:: PROBLEM REQUIREMENTS ::
Would you please repeat the data that follows, exactly as it reads?

Data extracted from a collection
»»

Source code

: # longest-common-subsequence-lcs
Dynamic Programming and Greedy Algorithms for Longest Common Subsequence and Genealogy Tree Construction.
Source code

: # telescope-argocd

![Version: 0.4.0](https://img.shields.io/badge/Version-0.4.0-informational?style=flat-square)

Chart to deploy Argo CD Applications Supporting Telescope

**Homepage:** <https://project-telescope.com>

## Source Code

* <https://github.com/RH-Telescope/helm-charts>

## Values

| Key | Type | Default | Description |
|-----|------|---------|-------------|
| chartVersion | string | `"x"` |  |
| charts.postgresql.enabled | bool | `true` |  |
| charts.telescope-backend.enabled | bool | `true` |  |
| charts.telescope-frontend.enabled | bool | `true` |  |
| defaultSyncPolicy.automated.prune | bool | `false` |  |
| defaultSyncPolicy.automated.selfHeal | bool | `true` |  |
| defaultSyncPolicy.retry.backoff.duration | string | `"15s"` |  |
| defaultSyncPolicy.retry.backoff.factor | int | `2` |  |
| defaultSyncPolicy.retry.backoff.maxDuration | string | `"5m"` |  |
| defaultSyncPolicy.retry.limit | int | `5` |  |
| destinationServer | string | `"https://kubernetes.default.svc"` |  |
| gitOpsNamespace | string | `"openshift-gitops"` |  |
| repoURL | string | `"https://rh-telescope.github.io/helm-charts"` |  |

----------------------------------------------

««

:: TASK RESULT ::
Source code

: # longest-common-subsequence-lcs
Dynamic Programming and Greedy Algorithms for Longest Common Subsequence and Genealogy Tree Construction.
Source code

: # telescope-argocd

![Version: 0.4.0](https://img.shields.io/badge/Version-0.4.0-informational?style=flat-square)

Chart to deploy Argo CD Applications Supporting Telescope

**Homepage:** <https://project-telescope.com>

## Source Code

* <https://github.com/RH-Telescope/helm-charts>

## Values

| Key | Type | Default | Description |
|-----|------|---------|-------------|
| chartVersion | string | `"x"` |  |
| charts.postgresql.enabled | bool | `true` |  |
| charts.telescope-backend.enabled | bool | `true` |  |
| charts.telescope-frontend.enabled | bool | `true` |  |
| defaultSyncPolicy.automated.prune | bool | `false` |  |
| defaultSyncPolicy.automated.selfHeal | bool | `true` |  |
| defaultSyncPolicy.retry.backoff.duration | string | `"15s"` |  |
| defaultSyncPolicy.retry.backoff.factor | int | `2` |  |
| defaultSyncPolicy.retry.backoff.maxDuration | string | `"5m"` |  |
| defaultSyncPolicy.retry.limit | int | `5` |  |
| destinationServer | string | `"https://kubernetes.default.svc"` |  |
| gitOpsNamespace | string | `"openshift-gitops"` |  |
| repoURL | string | `"https://rh-telescope.github.io/helm-charts"` |  |

----------------------------------------------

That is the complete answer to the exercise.